One of the most important ways to prevent osteoporosis is to ensure that peak normal bone mass is reached by around age 20. Although the peak of bone mass is mainly reached during the third decade of life, the amount of bone formed between 20 and 30 years is relatively small.

Bones are constantly breaking down and reforming. These two processes run parallel until about age 30, when natural bone loss begins. Therefore, the bones become progressively weaker and less dense as you age. Bone loss due to aging is inevitable; however, there are several ways to mitigate the rate at which this occurs. Many decisions you make now will determine your risk of osteoporosis later in life. Current nutrition and exercise habits are two dynamics you need to pay close attention to.

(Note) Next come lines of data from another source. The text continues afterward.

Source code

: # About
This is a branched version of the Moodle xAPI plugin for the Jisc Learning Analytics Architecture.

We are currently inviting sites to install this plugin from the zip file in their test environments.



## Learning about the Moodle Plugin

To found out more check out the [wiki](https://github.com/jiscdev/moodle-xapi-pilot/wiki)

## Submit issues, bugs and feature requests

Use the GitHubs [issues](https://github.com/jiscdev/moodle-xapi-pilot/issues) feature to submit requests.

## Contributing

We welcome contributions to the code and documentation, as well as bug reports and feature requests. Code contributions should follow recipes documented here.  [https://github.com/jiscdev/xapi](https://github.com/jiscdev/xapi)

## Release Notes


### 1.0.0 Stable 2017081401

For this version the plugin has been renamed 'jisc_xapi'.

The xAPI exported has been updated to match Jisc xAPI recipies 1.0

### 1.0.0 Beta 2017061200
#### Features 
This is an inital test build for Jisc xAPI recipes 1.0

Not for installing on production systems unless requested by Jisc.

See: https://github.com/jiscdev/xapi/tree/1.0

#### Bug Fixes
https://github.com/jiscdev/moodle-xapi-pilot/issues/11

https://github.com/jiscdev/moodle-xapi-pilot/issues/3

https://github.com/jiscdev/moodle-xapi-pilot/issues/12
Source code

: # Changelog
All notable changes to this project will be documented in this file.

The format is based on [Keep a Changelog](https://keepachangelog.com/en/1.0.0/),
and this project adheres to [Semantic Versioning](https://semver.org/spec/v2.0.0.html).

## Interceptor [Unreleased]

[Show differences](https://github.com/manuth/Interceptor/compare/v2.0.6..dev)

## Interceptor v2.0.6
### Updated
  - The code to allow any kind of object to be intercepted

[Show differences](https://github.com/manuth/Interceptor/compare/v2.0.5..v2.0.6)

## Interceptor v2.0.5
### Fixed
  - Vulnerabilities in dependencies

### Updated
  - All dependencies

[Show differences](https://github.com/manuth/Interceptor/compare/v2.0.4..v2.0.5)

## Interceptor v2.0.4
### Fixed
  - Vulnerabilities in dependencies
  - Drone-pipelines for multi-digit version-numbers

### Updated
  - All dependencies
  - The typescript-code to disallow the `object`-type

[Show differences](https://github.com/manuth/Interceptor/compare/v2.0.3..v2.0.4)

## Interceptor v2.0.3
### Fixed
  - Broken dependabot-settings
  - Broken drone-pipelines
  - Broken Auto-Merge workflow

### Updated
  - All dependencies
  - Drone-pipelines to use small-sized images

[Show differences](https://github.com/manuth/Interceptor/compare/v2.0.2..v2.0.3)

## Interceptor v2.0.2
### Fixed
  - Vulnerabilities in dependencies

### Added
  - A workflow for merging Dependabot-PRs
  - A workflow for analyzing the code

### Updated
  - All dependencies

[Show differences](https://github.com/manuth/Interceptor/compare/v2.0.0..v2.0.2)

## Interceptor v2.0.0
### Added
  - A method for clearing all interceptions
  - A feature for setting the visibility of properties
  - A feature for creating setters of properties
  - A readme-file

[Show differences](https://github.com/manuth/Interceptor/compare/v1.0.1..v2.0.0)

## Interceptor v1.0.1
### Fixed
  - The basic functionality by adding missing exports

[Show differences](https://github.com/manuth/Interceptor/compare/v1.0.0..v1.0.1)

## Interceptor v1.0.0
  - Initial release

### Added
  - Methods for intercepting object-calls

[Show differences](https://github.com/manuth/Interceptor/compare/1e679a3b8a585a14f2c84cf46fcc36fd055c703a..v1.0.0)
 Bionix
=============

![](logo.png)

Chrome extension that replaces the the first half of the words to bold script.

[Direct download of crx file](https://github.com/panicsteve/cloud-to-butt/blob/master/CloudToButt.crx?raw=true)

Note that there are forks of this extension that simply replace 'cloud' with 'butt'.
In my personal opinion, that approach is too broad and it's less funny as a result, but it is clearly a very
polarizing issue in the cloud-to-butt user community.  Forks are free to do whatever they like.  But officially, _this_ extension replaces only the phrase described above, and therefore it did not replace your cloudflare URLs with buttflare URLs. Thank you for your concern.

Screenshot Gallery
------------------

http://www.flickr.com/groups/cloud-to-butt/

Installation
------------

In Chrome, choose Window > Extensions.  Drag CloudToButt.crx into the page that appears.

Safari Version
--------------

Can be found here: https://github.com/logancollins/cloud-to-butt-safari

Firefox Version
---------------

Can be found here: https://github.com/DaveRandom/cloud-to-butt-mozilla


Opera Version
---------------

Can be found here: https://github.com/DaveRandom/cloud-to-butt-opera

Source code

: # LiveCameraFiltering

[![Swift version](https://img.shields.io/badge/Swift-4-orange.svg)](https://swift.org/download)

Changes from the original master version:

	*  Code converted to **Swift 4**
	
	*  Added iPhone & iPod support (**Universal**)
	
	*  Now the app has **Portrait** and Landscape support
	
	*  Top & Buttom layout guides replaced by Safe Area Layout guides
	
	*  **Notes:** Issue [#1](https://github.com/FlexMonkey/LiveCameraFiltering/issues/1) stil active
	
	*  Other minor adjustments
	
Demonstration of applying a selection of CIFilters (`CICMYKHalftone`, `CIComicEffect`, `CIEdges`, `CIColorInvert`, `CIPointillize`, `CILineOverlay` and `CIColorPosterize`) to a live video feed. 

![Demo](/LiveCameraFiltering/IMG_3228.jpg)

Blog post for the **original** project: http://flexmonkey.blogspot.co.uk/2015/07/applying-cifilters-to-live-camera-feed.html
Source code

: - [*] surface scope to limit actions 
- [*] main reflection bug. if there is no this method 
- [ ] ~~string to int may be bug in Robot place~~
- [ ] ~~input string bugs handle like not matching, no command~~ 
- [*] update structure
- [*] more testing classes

Prevent osteoporosis through diet

Studies have shown that teenage girls, adult women, and adults over 65 have calcium intakes below the RDA. Why is this a concern?

About 99% of your body’s calcium is found in your teeth and bones. Adequate calcium intake is crucial to ensure that your bones have enough building blocks for their formation. In addition, blood calcium levels are under strict control, which aims to maintain a stable calcium level. When calcium levels are low, with an insufficient intake for example, your bones release calcium to maintain this state of balance. If calcium intake is consistently low, your bones must continually give up their calcium instead of using it for their own development, resulting in a decrease in bone mineral content and therefore a decrease in density. Depending on your age, the average calcium intake should be between 1000 mg and 1300 mg per day. Calcium supplementation is rarely justified because it is very easy to meet its daily needs with food.

Vitamin D is a fat-soluble vitamin that is needed in sufficient amounts to ensure the absorption of calcium. There are two ways to get the vitamin. First, the sun can provide a way to process the vitamin on the skin, which is followed by absorption into the body. Second, dietary intake can come from fortified milk, cod liver oil, and egg yolks, albeit in small amounts. Considering the region we live in, the conversion of vitamin D from sunlight is not sufficient to provide adequate amounts, so dietary intake is necessary. Interestingly, the main source of vitamin D in the American diet comes from milk. Milk is also the main contributor of calcium. Therefore, it is not surprising that insufficient calcium intake also leads to insufficient vitamin D intakes. It is recommended that individuals receive approximately 400 IU to 800 IU of vitamin D each day through diet .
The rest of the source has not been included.